A couple of weeks ago, the Pandemic Mitigation Collaborative rolled out some updates to their models, which I’ve posted about before: here and here. Since then, I’ve seen Eric Topol, director of the Scripps Research Translational Institute and member of the National Academy of Medicine, cite the “one million cases per day” pseudo-statistic on PBS Newshour, which sucks. I’ve seen the figures from this model cited all over the news — in the absence of real information, grifters like Hoerger fill the void, and with the sorry state of media today, nobody is any the wiser and his bullshit claims get spun up and amplified into synthetic truths. It’s really awful to watch. I am critiquing these models as a PhD epidemiologist. This is exactly my lane, this is exactly my expertise, and people like me and our insights are being completely marginalized as the pandemic grifters crowd us out with fake data, hyperbole, truly horrendous and stigmatizing claims about “airborne AIDS,” and all other manner of dog shit.
The PMC published a “technical appendix” about the updates to their models. I reviewed the technical appendix and it is one of the most bizarre documents I’ve ever laid eyes on. So, in today’s bonus edition of this newsletter, let’s close-read it — or at least some of it (I will get to anything I don’t cover today, a Friday evening, at a later time). The TL;DR: Dr. Hoerger definitely read my previous posts (LOL) but doesn’t really have a response to any of the critiques in them, and the technical appendix doesn’t go far enough in elucidating exactly what their modeling methodology is or how accurate it is. I am repeating my call for the PMC to publicly share the code they use to run these models (this can be done easily on GitHub and is in fact common practice among working scientists, at least in epidemiology) and will reiterate it at the end.
I’m going to take it by sections as they appear in the appendix, with heading titles italicized and bolded and direct quotes of text from the appendix italicized. My commentary will appear below any text quoted, not italicized.
What’s new?
We previously relied solely on Biobot for forecasting and a Biobot-IHME data linkage for case estimation. It was a Biobot-heavy model. The current model is not tied strictly to any data set, but rather the PMC’s best estimate of the truth, a true-case model that uses multiple data sources in the spirit of IHME’s original work in this area. Essentially, we link all three data sources, which have been active over different points of the pandemic to derive a composite “PMC” indicator of true levels of transmission.
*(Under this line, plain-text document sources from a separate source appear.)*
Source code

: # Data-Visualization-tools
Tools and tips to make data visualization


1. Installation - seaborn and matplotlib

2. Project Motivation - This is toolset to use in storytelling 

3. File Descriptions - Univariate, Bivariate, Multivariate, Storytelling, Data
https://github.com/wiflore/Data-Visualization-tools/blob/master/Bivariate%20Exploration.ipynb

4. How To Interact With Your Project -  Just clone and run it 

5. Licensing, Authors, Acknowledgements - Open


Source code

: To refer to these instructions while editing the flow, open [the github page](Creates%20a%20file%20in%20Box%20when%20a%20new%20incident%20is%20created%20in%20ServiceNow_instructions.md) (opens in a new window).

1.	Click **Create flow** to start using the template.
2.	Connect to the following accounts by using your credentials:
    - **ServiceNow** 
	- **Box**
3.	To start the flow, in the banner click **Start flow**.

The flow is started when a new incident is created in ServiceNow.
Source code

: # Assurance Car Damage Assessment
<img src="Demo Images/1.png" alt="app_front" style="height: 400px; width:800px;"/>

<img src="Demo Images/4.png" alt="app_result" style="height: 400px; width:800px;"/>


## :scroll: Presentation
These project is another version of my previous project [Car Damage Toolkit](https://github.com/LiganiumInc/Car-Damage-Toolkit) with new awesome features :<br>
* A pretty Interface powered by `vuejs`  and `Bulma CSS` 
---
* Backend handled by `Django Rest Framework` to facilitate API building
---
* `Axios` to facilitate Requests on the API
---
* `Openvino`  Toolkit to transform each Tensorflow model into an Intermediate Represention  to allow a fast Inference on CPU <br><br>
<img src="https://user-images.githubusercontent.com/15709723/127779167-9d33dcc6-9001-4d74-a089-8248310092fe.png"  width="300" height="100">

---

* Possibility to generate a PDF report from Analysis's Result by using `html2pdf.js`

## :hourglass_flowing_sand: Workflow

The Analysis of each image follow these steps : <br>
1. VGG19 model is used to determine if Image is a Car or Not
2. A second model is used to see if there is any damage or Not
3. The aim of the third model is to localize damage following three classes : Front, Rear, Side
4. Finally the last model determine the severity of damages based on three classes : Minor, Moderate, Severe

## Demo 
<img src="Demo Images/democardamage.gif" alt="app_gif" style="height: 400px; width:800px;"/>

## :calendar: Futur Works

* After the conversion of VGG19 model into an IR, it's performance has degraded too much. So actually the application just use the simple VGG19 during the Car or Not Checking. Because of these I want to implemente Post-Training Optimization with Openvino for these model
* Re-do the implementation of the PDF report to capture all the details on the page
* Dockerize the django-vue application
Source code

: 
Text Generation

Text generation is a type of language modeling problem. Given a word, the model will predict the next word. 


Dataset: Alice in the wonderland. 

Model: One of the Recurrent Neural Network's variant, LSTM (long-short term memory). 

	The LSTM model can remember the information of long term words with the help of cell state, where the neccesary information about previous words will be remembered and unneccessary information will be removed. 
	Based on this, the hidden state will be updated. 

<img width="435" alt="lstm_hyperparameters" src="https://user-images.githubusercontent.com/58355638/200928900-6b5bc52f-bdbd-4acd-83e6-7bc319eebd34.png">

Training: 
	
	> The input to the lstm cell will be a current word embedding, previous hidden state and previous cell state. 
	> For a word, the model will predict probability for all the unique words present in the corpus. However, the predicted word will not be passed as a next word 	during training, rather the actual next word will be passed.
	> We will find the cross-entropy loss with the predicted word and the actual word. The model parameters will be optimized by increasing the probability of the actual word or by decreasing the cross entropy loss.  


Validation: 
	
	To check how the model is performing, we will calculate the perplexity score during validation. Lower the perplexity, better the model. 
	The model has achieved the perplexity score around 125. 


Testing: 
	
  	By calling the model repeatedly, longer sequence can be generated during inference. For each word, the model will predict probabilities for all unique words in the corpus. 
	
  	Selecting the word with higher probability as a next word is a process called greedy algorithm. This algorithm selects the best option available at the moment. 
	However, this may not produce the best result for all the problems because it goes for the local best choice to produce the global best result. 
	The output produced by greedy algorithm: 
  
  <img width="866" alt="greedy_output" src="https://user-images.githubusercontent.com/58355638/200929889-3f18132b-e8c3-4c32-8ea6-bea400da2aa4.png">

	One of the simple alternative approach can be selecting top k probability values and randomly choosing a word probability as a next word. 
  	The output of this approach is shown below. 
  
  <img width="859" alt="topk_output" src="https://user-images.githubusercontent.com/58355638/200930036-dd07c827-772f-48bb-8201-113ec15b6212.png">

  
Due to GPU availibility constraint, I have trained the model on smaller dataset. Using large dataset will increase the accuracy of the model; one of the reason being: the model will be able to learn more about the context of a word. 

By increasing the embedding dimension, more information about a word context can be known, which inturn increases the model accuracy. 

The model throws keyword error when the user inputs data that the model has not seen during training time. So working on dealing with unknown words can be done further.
The indicator is weighted based on which data sources were available and their perceived quality at each point in time. We scale this composite PMC indicator to the metric the CDC uses when helpful for comparisons with their website, and scale it with the true case estimates of the IHME otherwise, as true cases are more relevant than arbitrary wastewater metrics.
Because it is not clear from the text: Biobot and CDC are sources of wastewater data. IHME was a source of estimated, aka modeled, case estimates, but is no longer active. My first post was about the impossibility of estimating cases from wastewater levels. I won’t rehash that here, but it is extremely misleading for this author (is it Dr. Hoerger? I don’t know!) to refer to “true case estimates” from the IHME since the IHME estimates a) were not counts of cases but modeled estimates and b) no longer exist. Linking together three shit data sources doesn’t give you a good data source. It gives you a bigger piece of shit. But we’re not done polishing it yet!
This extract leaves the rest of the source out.